Ich wollte einfach ein bisschen meine Beine vertreten. Eventuell an ein paar meiner Lieblings locations vorbei schlendern und in Erinnerungen schwelgen. 

Das hatte mir in der Vergangenheit immer sehr gut getan.

 

Ich wählte Leggings und ein altes T-Shirt, dazu Sneaker.

Meine Haare ließ ich Lufttrocknen - würde mich doch eh keiner sehen - und machte mich so auf in die Innenstadt. 

Es tat gut, frische Luft zu atmen. Der Duft der Innenstadt – ich hatte ihn so vermisst.

Die ganzen kleinen Vögelchen, die herum fiepten und aufgeregt waren, weil sie hofften, dass ein Mensch endlich wieder etwas fallen lassen würde, was sie sich schnappen konnten.

Ich beschloss, zum Bäcker zu gehen und eine Stange Weißbrot zu kaufen.

Damit setzte ich mich auf die nächste Bank.

Mindestens 10 kleine Vögelchen und 5 Tauben gurrten und flatterten aufgeregt um mich herum.

Beobachteten mich neugierig, aber mit Vorsicht.
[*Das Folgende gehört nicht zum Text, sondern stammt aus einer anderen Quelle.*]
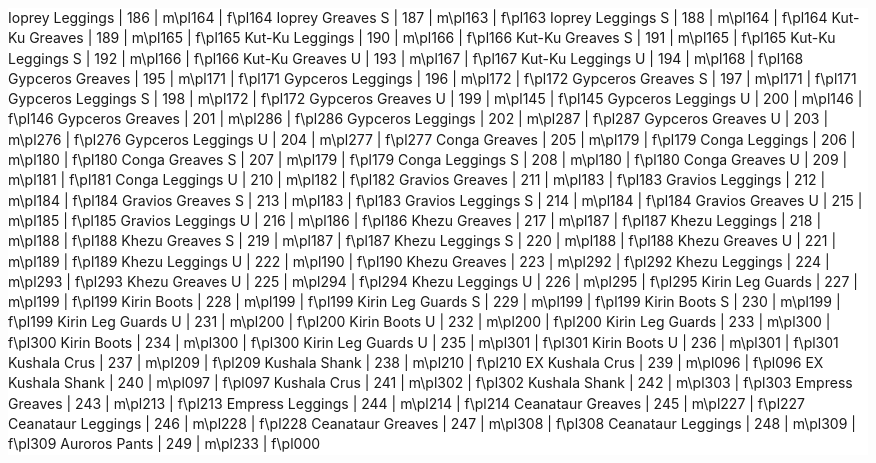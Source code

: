 Ioprey Leggings | 186 | m\pl164 | f\pl164
Ioprey Greaves S | 187 | m\pl163 | f\pl163
Ioprey Leggings S | 188 | m\pl164 | f\pl164
Kut-Ku Greaves | 189 | m\pl165 | f\pl165
Kut-Ku Leggings | 190 | m\pl166 | f\pl166
Kut-Ku Greaves S | 191 | m\pl165 | f\pl165
Kut-Ku Leggings S | 192 | m\pl166 | f\pl166
Kut-Ku Greaves U | 193 | m\pl167 | f\pl167
Kut-Ku Leggings U | 194 | m\pl168 | f\pl168
Gypceros Greaves | 195 | m\pl171 | f\pl171
Gypceros Leggings | 196 | m\pl172 | f\pl172
Gypceros Greaves S | 197 | m\pl171 | f\pl171
Gypceros Leggings S | 198 | m\pl172 | f\pl172
Gypceros Greaves U | 199 | m\pl145 | f\pl145
Gypceros Leggings U | 200 | m\pl146 | f\pl146
Gypceros Greaves | 201 | m\pl286 | f\pl286
Gypceros Leggings | 202 | m\pl287 | f\pl287
Gypceros Greaves U | 203 | m\pl276 | f\pl276
Gypceros Leggings U | 204 | m\pl277 | f\pl277
Conga Greaves | 205 | m\pl179 | f\pl179
Conga Leggings | 206 | m\pl180 | f\pl180
Conga Greaves S | 207 | m\pl179 | f\pl179
Conga Leggings S | 208 | m\pl180 | f\pl180
Conga Greaves U | 209 | m\pl181 | f\pl181
Conga Leggings U | 210 | m\pl182 | f\pl182
Gravios Greaves | 211 | m\pl183 | f\pl183
Gravios Leggings | 212 | m\pl184 | f\pl184
Gravios Greaves S | 213 | m\pl183 | f\pl183
Gravios Leggings S | 214 | m\pl184 | f\pl184
Gravios Greaves U | 215 | m\pl185 | f\pl185
Gravios Leggings U | 216 | m\pl186 | f\pl186
Khezu Greaves | 217 | m\pl187 | f\pl187
Khezu Leggings | 218 | m\pl188 | f\pl188
Khezu Greaves S | 219 | m\pl187 | f\pl187
Khezu Leggings S | 220 | m\pl188 | f\pl188
Khezu Greaves U | 221 | m\pl189 | f\pl189
Khezu Leggings U | 222 | m\pl190 | f\pl190
Khezu Greaves | 223 | m\pl292 | f\pl292
Khezu Leggings | 224 | m\pl293 | f\pl293
Khezu Greaves U | 225 | m\pl294 | f\pl294
Khezu Leggings U | 226 | m\pl295 | f\pl295
Kirin Leg Guards | 227 | m\pl199 | f\pl199
Kirin Boots | 228 | m\pl199 | f\pl199
Kirin Leg Guards S | 229 | m\pl199 | f\pl199
Kirin Boots S | 230 | m\pl199 | f\pl199
Kirin Leg Guards U | 231 | m\pl200 | f\pl200
Kirin Boots U | 232 | m\pl200 | f\pl200
Kirin Leg Guards | 233 | m\pl300 | f\pl300
Kirin Boots | 234 | m\pl300 | f\pl300
Kirin Leg Guards U | 235 | m\pl301 | f\pl301
Kirin Boots U | 236 | m\pl301 | f\pl301
Kushala Crus | 237 | m\pl209 | f\pl209
Kushala Shank | 238 | m\pl210 | f\pl210
EX Kushala Crus | 239 | m\pl096 | f\pl096
EX Kushala Shank | 240 | m\pl097 | f\pl097
Kushala Crus | 241 | m\pl302 | f\pl302
Kushala Shank | 242 | m\pl303 | f\pl303
Empress Greaves | 243 | m\pl213 | f\pl213
Empress Leggings | 244 | m\pl214 | f\pl214
Ceanataur Greaves | 245 | m\pl227 | f\pl227
Ceanataur Leggings | 246 | m\pl228 | f\pl228
Ceanataur Greaves | 247 | m\pl308 | f\pl308
Ceanataur Leggings | 248 | m\pl309 | f\pl309
Auroros Pants | 249 | m\pl233 | f\pl000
Eilig zupfte ich ein Stück Brot ab und schmiss es den Kleinen hin.

Fröhlich hüpften sie zu ihrem Mittagessen, doch waren nicht schnell genug.

Die Tauben waren schneller gewesen und kämpften nun um ihre Beute.

Ich machte also viele kleine Brotkrumen und warf sie der Schar entgegen; Was im Nachhinein betrachtet nicht die Hellste meiner Ideen gewesen war.

Denn anstatt ca. 15 hungrige Mäuler zu stopfen und glücklich zu machen, kam die nächste Schar angeflattert und nun sahen mich ca. 30 Augenpaare erwartungsvoll an.

Ich grinste. 

Nachdem mein Brot aufgebraucht war, lief ich weiter.

Ich kam an meinem absoluten Lieblings-Club der Stadt vorbei, doch anstatt dass die Erinnerungen mich mit Freude erfüllten, kam wieder Trauer hoch.

Hier hatte ich Basti quasi kennen gelernt und es schmerzte mich so sehr.